For more than three decades, the Connemara Conservancy has been at the forefront of land conservation and environmental education in Texas.
From family farms to conservation-minded residential developments, Connemara works with farmers, ranchers and other landowners as well as city officials and forward-thinking developers to protect over 6,000 acres of land throughout North Texas.
Our service area covers four different eco-regions in 57 counties: Blackland Prairie, Post-Oak Savannah, Cross Timbers and Rolling Plains.
In addition, thousands of students, families and organizations participate in our restoration and environmental education programs each year.
The Connemara Conservancy was founded in 1981 by Frances Williams and her daughter, Amy Monier, as one the first land trusts in Texas.
Ahead of her time, in the mid-1970s Frances became concerned that her family’s farmland on the border of Allen and Plano was in jeopardy of succumbing to urban sprawl moving north from Dallas. When lights of a new Plano football stadium were erected within sight of the family’s farm, Frances realized that development was inevitable. As growth from Dallas surged north and consumed more and more of the Texas landscape, she knew future generations would have less and less access to open spaces.
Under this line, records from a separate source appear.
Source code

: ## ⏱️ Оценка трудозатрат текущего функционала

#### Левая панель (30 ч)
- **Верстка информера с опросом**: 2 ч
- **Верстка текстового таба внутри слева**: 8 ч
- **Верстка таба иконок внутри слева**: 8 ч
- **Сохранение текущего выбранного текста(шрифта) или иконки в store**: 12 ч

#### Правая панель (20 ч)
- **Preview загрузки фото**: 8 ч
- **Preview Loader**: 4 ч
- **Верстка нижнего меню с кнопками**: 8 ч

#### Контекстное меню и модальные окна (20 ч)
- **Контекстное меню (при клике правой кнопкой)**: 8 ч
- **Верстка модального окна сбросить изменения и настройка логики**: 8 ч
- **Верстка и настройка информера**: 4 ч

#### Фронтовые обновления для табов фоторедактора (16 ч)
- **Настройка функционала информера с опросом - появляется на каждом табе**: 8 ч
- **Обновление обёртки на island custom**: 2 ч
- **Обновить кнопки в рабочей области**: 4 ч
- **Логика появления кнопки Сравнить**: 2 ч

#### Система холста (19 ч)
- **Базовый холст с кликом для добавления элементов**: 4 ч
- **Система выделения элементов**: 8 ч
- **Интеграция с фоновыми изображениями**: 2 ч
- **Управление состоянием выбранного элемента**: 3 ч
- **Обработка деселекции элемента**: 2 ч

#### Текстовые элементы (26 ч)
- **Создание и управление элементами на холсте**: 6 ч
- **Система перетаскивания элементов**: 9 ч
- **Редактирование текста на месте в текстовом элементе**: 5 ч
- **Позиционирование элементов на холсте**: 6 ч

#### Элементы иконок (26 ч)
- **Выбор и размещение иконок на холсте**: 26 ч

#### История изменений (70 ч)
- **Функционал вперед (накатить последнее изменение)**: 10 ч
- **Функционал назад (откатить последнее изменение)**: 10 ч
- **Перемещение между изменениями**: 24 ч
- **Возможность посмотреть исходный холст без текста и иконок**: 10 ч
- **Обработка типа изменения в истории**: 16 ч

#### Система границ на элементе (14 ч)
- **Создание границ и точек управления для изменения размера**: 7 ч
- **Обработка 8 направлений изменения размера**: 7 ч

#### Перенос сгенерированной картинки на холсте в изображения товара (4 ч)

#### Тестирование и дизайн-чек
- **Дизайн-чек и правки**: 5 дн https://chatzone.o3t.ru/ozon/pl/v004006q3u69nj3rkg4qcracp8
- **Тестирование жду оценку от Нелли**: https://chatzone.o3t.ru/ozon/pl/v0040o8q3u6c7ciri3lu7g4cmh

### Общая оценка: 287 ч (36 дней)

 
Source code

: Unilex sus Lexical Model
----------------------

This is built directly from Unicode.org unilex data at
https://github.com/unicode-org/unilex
Finally, when a young child visiting the family farm couldn’t identify a pecan, Frances decided it was time to act.
Long a conservationist and political activist, Frances felt that it was her responsibility to preserve, for the public good, at least some of the land that had given her family so much pleasure. With her daughter, Amy, she began researching ways to preserve and protect the land.
After traveling throughout the United States to study what others had done in similar situations they decided to establish one of the state’s first land trusts.
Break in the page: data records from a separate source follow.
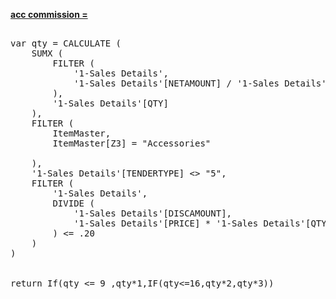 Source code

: <a href="red">**acc commission =**</a>
<pre> 
var qty = CALCULATE (
    SUMX (
        FILTER (
            '1-Sales Details',
            '1-Sales Details'[NETAMOUNT] / '1-Sales Details'[QTY] >= 50
        ),
        '1-Sales Details'[QTY]
    ),
    FILTER (
        ItemMaster,
        ItemMaster[Z3] = "Accessories"
           
    ),
    '1-Sales Details'[TENDERTYPE] <> "5",
    FILTER (
        '1-Sales Details',
        DIVIDE (
            '1-Sales Details'[DISCAMOUNT],
            '1-Sales Details'[PRICE] * '1-Sales Details'[QTY]
        ) <= .20
    )
)


return If(qty <= 9 ,qty*1,IF(qty<=16,qty*2,qty*3))
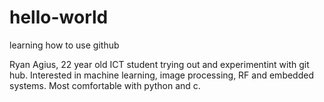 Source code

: # hello-world
learning how to use github

Ryan Agius, 22 year old ICT student trying out and experimentint with git hub. Interested in machine learning, image processing, RF and embedded systems. Most comfortable with python and c.
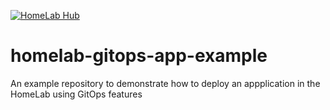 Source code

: [![HomeLab Hub](https://img.shields.io/endpoint?url=https://hub.yassinemaachi.com/badge/repository/k8s-at-home)](https://hub.yassinemaachi.com/packages/search)
# homelab-gitops-app-example
An example repository to demonstrate how to deploy an appplication in the HomeLab using GitOps features
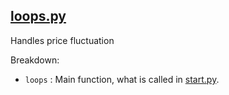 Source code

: [loops.py](../../loops.py)
-
Handles price fluctuation

Breakdown: <br>
 - `loops` : Main function, what is called in [start.py](start.md). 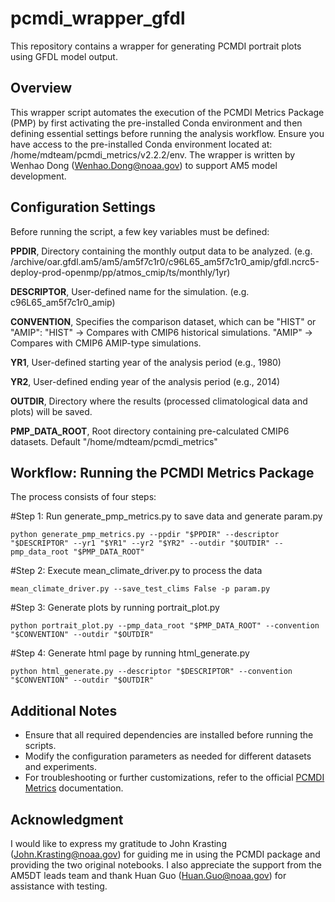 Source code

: # pcmdi_wrapper_gfdl
This repository contains a wrapper for generating PCMDI portrait plots using GFDL model output.

## Overview
This wrapper script automates the execution of the PCMDI Metrics Package (PMP) by first activating the pre-installed Conda environment and then defining essential settings before running the analysis workflow. Ensure you have access to the pre-installed Conda environment located at: /home/mdteam/pcmdi_metrics/v2.2.2/env. The wrapper is written by Wenhao Dong (Wenhao.Dong@noaa.gov) to support AM5 model development.

## Configuration Settings

Before running the script, a few key variables must be defined:

**PPDIR**, Directory containing the monthly output data to be analyzed. (e.g. /archive/oar.gfdl.am5/am5/am5f7c1r0/c96L65_am5f7c1r0_amip/gfdl.ncrc5-deploy-prod-openmp/pp/atmos_cmip/ts/monthly/1yr)

**DESCRIPTOR**, User-defined name for the simulation. (e.g. c96L65_am5f7c1r0_amip)

**CONVENTION**, Specifies the comparison dataset, which can be "HIST" or "AMIP": "HIST" → Compares with CMIP6 historical simulations.  "AMIP" → Compares with CMIP6 AMIP-type simulations.

**YR1**, User-defined starting year of the analysis period (e.g., 1980)

**YR2**, User-defined ending year of the analysis period (e.g., 2014)

**OUTDIR**, Directory where the results (processed climatological data and plots) will be saved.

**PMP_DATA_ROOT**, Root directory containing pre-calculated CMIP6 datasets. Default "/home/mdteam/pcmdi_metrics"

## Workflow: Running the PCMDI Metrics Package

The process consists of four steps:

#Step 1: Run generate_pmp_metrics.py to save data and generate param.py

    python generate_pmp_metrics.py --ppdir "$PPDIR" --descriptor "$DESCRIPTOR" --yr1 "$YR1" --yr2 "$YR2" --outdir "$OUTDIR" --pmp_data_root "$PMP_DATA_ROOT"

#Step 2: Execute mean_climate_driver.py to process the data

    mean_climate_driver.py --save_test_clims False -p param.py

#Step 3: Generate plots by running portrait_plot.py

    python portrait_plot.py --pmp_data_root "$PMP_DATA_ROOT" --convention "$CONVENTION" --outdir "$OUTDIR"

#Step 4: Generate html page by running html_generate.py

    python html_generate.py --descriptor "$DESCRIPTOR" --convention "$CONVENTION" --outdir "$OUTDIR"


## Additional Notes
- Ensure that all required dependencies are installed before running the scripts.
- Modify the configuration parameters as needed for different datasets and experiments.
- For troubleshooting or further customizations, refer to the official [PCMDI Metrics](https://pcmdi.github.io/pcmdi_metrics/) documentation.

## Acknowledgment
I would like to express my gratitude to John Krasting (John.Krasting@noaa.gov) for guiding me in using the PCMDI package and providing the two original notebooks. I also appreciate the support from the AM5DT leads team and thank Huan Guo (Huan.Guo@noaa.gov) for assistance with testing.
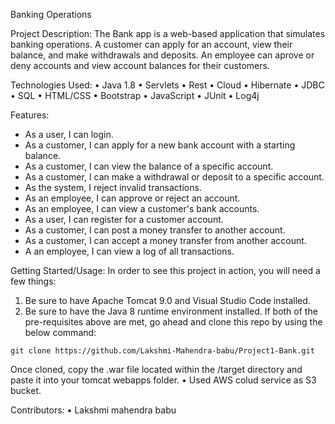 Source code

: Banking Operations


Project Description:
The Bank app is a web-based application that simulates banking operations. A customer can apply for an account, view their balance, and make withdrawals and deposits. An employee can aprove or deny accounts and view account balances for their customers.


Technologies Used:
• Java 1.8
• Servlets
• Rest
• Cloud
• Hibernate
• JDBC
• SQL
• HTML/CSS
• Bootstrap
• JavaScript
• JUnit
• Log4j


Features:
* As a user, I can login.
* As a customer, I can apply for a new bank account with a starting balance.
* As a customer, I can view the balance of a specific account.
* As a customer, I can make a withdrawal or deposit to a specific account.
* As the system, I reject invalid transactions.
* As an employee, I can approve or reject an account.
* As an employee, I can view a customer's bank accounts.
* As a user, I can register for a customer account.
* As a customer, I can post a money transfer to another account.
* As a customer, I can accept a money transfer from another account.
* A an employee, I can view a log of all transactions.


Getting Started/Usage:
In order to see this project in action, you will need a few things:
  1. Be sure to have Apache Tomcat 9.0 and Visual Studio Code installed.
  2. Be sure to have the Java 8 runtime environment installed.
If both of the pre-requisites above are met, go ahead and clone this repo by using the below command:

    git clone https://github.com/Lakshmi-Mahendra-babu/Project1-Bank.git
    
Once cloned, copy the .war file located within the /target directory and paste it into your tomcat webapps folder.
•  Used AWS colud service as S3 bucket.



Contributors:
• Lakshmi mahendra babu



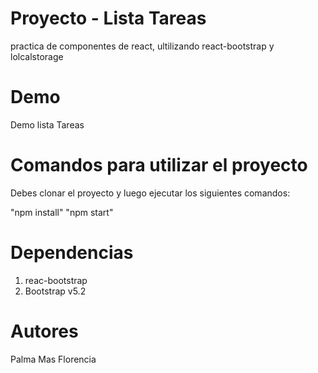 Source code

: # Proyecto - Lista Tareas

practica de componentes de react, ultilizando react-bootstrap y lolcalstorage

# Demo
Demo lista Tareas

# Comandos para utilizar el proyecto

Debes clonar el proyecto y luego ejecutar los siguientes comandos:

"npm install"
"npm start"
# Dependencias

1. reac-bootstrap
2. Bootstrap v5.2

# Autores
Palma Mas Florencia
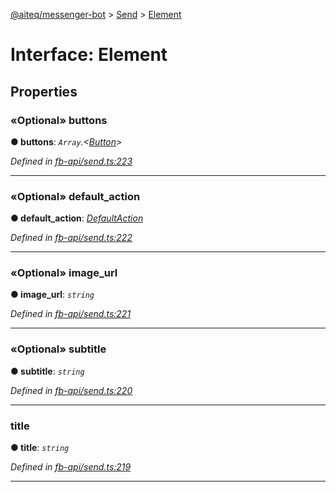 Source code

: [@aiteq/messenger-bot](../README.md) > [Send](../modules/send.md) > [Element](../interfaces/send.element.md)



# Interface: Element


## Properties
<a id="buttons"></a>

### «Optional» buttons

**●  buttons**:  *`Array`.<[Button](../modules/send.md#button)>* 

*Defined in [fb-api/send.ts:223](https://github.com/aiteq/messenger-bot/blob/a540dbb/src/fb-api/send.ts#L223)*





___

<a id="default_action"></a>

### «Optional» default_action

**●  default_action**:  *[DefaultAction](send.defaultaction.md)* 

*Defined in [fb-api/send.ts:222](https://github.com/aiteq/messenger-bot/blob/a540dbb/src/fb-api/send.ts#L222)*





___

<a id="image_url"></a>

### «Optional» image_url

**●  image_url**:  *`string`* 

*Defined in [fb-api/send.ts:221](https://github.com/aiteq/messenger-bot/blob/a540dbb/src/fb-api/send.ts#L221)*





___

<a id="subtitle"></a>

### «Optional» subtitle

**●  subtitle**:  *`string`* 

*Defined in [fb-api/send.ts:220](https://github.com/aiteq/messenger-bot/blob/a540dbb/src/fb-api/send.ts#L220)*





___

<a id="title"></a>

###  title

**●  title**:  *`string`* 

*Defined in [fb-api/send.ts:219](https://github.com/aiteq/messenger-bot/blob/a540dbb/src/fb-api/send.ts#L219)*





___


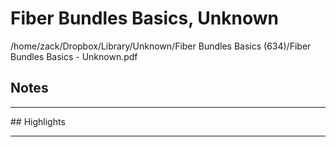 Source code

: # Fiber Bundles Basics, Unknown
/home/zack/Dropbox/Library/Unknown/Fiber Bundles Basics (634)/Fiber Bundles Basics - Unknown.pdf
## Notes
<hr>
## Highlights
<hr>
In December 1981, Frances established the Connemara Conservancy. The conservancy was presented with a gift of 72 acres of family land along Rowlett Creek, thus protecting it in perpetuity. To many friends and acquaintances, it seemed a strange decision. With Montgomery Farm surrounded by thousands of acres of open farmland they questioned why Frances would make such a decision. But Frances knew better.
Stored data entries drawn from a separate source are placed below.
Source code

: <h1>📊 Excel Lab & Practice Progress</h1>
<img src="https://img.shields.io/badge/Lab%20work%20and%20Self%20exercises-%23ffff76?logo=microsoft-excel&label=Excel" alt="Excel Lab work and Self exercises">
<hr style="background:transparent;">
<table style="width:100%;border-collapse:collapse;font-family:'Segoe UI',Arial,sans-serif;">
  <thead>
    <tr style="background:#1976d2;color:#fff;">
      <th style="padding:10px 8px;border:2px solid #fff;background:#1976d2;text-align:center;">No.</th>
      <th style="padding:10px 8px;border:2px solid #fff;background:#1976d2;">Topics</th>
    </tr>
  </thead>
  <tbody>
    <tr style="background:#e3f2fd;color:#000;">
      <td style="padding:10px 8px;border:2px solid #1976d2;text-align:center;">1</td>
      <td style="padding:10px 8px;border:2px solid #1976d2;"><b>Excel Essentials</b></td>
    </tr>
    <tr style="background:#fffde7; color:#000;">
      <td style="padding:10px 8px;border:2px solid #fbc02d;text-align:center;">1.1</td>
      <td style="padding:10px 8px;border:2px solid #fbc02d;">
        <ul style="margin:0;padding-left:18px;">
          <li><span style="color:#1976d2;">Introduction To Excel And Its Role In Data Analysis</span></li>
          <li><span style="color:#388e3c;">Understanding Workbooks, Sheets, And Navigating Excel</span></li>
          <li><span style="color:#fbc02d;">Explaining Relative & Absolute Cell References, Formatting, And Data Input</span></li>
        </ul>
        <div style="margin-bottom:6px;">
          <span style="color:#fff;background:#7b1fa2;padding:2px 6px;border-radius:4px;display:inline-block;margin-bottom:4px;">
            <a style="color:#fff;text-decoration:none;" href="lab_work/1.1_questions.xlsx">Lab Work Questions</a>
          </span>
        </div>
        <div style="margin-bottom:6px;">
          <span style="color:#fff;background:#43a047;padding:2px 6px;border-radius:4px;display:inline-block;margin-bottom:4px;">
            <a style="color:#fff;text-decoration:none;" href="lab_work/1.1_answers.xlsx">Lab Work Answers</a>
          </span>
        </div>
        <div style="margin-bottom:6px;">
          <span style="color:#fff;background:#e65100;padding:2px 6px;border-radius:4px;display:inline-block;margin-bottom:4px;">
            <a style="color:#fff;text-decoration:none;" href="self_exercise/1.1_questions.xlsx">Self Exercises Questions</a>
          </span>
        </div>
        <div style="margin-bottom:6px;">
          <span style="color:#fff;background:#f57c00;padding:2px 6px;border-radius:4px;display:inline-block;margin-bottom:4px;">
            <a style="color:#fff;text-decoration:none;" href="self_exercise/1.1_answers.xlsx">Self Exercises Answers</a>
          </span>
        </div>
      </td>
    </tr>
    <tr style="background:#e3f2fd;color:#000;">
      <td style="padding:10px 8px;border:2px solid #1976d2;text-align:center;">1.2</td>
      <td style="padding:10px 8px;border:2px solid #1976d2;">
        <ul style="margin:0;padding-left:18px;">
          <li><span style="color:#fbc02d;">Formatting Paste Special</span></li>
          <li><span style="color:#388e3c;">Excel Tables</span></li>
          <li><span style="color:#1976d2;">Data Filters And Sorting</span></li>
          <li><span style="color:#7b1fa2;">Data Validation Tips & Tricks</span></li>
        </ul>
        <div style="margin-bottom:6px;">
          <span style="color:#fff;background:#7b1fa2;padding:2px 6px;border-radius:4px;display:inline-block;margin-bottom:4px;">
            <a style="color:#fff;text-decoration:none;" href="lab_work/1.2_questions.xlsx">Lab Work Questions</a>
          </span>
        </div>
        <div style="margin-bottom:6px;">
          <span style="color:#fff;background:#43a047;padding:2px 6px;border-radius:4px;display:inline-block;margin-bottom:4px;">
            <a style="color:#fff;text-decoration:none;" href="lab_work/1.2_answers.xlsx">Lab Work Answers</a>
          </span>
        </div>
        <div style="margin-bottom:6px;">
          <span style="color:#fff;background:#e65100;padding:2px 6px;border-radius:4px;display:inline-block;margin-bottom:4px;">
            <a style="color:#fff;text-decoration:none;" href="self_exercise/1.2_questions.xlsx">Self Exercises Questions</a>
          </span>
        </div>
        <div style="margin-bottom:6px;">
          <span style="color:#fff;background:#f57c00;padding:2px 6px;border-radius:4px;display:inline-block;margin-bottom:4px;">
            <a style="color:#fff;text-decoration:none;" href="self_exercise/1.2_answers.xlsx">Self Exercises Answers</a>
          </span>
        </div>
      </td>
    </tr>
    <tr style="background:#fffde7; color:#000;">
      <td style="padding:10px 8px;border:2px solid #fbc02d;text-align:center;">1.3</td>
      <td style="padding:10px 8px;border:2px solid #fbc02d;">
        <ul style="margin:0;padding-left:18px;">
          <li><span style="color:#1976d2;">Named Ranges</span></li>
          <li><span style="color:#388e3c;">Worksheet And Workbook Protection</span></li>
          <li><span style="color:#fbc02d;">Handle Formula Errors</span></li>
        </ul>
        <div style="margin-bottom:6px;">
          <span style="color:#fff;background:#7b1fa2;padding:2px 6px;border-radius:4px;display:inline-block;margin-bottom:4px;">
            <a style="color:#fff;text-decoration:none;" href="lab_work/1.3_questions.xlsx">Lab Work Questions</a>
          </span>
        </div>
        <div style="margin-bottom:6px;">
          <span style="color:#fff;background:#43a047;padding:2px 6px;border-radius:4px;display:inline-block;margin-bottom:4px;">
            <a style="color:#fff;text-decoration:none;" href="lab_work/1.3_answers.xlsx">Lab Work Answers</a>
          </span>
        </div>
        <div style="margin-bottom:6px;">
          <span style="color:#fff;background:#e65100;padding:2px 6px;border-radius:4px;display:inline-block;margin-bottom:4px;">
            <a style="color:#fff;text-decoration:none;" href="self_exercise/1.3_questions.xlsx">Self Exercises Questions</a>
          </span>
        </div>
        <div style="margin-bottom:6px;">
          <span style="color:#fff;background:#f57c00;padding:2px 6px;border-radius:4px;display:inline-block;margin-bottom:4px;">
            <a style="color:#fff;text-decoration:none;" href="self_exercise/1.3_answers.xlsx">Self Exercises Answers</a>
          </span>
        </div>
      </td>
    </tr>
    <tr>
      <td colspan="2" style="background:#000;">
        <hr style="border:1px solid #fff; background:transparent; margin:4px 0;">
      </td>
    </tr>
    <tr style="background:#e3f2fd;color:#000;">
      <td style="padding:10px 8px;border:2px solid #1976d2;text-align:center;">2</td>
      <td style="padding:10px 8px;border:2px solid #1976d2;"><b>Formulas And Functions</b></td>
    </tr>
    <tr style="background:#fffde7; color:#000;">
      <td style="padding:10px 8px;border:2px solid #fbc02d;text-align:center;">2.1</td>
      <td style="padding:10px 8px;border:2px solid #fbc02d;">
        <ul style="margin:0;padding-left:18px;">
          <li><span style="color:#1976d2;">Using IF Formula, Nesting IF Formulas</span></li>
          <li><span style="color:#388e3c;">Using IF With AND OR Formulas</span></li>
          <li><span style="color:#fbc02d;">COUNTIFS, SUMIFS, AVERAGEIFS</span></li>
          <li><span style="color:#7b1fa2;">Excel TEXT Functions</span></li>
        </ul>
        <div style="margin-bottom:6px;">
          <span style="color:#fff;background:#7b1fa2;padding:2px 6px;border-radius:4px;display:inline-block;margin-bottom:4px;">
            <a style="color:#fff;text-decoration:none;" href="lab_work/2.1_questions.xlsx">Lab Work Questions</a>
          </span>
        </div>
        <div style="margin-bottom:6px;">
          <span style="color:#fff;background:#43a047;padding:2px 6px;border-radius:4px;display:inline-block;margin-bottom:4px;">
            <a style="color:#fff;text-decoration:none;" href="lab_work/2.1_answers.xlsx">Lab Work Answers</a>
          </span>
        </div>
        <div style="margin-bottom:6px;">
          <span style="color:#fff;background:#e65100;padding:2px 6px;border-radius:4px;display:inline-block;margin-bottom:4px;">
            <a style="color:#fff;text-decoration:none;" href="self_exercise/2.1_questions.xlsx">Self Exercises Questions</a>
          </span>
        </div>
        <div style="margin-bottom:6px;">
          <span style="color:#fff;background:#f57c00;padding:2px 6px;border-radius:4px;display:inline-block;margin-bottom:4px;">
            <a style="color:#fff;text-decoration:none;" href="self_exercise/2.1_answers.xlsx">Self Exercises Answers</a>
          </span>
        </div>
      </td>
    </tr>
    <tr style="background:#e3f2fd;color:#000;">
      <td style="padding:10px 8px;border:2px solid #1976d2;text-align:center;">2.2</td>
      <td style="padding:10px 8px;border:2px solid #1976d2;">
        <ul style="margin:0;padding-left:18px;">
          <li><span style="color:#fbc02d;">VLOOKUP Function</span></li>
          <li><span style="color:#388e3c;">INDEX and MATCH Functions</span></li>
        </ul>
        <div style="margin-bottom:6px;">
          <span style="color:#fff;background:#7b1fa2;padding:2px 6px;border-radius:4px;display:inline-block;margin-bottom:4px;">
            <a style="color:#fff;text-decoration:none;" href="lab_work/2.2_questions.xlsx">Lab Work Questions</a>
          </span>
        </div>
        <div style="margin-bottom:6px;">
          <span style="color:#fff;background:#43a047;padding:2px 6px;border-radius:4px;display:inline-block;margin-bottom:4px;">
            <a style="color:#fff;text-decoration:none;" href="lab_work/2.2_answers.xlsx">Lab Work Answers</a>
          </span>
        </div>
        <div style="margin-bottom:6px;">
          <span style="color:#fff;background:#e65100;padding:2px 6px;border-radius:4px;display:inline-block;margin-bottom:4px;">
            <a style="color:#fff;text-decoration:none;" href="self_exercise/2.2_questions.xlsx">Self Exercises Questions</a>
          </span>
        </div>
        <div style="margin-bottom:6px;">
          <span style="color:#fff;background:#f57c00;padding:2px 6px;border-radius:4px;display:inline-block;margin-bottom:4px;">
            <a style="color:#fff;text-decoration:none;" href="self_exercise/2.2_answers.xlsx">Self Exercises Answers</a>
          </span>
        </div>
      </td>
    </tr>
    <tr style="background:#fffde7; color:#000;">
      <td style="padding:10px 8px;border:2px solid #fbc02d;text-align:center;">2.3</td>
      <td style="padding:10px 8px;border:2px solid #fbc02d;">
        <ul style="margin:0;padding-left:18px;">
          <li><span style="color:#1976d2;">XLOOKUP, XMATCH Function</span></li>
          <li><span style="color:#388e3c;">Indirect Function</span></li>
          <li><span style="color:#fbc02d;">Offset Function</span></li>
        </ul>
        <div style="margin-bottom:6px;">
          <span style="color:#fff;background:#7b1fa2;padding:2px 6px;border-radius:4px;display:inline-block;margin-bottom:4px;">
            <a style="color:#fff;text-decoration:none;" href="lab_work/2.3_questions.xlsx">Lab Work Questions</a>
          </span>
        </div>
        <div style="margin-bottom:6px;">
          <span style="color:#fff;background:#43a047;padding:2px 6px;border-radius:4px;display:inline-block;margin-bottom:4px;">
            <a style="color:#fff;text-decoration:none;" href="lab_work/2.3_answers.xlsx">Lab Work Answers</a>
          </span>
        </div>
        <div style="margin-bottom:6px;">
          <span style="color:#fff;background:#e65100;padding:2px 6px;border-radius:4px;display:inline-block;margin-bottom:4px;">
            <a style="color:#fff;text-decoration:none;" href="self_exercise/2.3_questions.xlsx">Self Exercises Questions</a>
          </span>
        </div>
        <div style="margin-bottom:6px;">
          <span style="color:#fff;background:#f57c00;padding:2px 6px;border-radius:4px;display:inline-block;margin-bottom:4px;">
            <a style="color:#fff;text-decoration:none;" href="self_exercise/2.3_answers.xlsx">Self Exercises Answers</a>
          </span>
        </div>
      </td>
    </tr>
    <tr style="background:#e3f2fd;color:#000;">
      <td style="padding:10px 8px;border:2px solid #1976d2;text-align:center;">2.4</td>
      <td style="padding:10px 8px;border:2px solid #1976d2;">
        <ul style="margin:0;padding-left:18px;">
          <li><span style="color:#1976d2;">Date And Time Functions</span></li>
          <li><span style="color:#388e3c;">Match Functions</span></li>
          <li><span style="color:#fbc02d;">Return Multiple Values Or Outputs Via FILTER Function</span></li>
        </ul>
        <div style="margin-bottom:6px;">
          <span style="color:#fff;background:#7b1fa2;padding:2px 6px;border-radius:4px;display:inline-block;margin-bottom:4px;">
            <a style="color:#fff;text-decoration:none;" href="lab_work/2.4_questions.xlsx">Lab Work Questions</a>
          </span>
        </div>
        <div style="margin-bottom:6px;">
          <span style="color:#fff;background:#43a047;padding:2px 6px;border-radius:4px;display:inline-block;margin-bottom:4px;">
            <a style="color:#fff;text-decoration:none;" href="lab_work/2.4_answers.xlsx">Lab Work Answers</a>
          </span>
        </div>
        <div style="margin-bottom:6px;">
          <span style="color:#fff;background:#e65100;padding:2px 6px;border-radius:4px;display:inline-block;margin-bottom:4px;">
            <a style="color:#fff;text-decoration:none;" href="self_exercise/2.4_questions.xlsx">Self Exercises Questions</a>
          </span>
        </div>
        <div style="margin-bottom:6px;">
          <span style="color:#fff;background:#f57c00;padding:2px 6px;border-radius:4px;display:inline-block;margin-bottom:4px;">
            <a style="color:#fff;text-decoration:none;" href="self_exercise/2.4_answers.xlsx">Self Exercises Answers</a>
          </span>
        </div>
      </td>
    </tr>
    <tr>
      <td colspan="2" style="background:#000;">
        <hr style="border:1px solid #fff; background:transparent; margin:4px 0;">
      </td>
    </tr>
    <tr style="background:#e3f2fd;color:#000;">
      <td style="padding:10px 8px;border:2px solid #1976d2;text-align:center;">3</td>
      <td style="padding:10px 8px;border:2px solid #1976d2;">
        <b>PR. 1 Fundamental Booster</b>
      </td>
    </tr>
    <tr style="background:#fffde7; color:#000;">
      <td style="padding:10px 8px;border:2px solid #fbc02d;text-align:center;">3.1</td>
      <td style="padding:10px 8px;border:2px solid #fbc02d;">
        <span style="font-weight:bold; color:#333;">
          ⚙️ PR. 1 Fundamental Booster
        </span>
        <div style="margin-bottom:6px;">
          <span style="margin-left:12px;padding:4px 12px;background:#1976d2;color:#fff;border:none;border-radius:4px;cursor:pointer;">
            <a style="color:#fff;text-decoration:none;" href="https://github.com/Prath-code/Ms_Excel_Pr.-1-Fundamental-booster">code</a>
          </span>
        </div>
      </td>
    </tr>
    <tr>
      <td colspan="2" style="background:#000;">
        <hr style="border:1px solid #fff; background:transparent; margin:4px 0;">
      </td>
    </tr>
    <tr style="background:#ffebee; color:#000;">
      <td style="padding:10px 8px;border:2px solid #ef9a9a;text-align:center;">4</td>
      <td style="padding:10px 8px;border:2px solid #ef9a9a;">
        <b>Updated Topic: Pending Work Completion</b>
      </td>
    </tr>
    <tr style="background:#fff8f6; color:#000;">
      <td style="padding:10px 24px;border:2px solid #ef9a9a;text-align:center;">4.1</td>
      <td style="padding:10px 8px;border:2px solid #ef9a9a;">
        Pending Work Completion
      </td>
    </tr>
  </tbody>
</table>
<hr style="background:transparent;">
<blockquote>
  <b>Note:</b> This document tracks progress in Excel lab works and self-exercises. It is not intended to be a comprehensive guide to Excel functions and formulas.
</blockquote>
In order to attract “city folk” to enjoy the country, Frances and Amy organized sculpture shows, concerts and other events on the Connemara Meadow. People came from across North Texas to enjoy the open spaces of Connemara.
From that beginning, Connemara has grown to become one of the state’s recognized leaders in land conservation and environmental education, now protecting more than 6,000 acres of open space. And decades later people young and old continue to come to the original 72-acre Connemara Meadow – attracted to an oasis of beauty and serenity in the midst of suburban sprawl where they can be at one with nature. Just as Frances had envisioned they would.
The vision of the Connemara Conservancy Foundation is to become a nationally recognized leader in the protection and conservation of open space and critical habitats in order to improve the quality of life for current and future generations.
Connemara’s mission is to help farmers, ranchers and other landowners as well as developers and local governments protect and conserve important tracts of remaining open space. In addition, Connemara is committed to educating current and future generations on the important role that open space plays in improving our quality of life.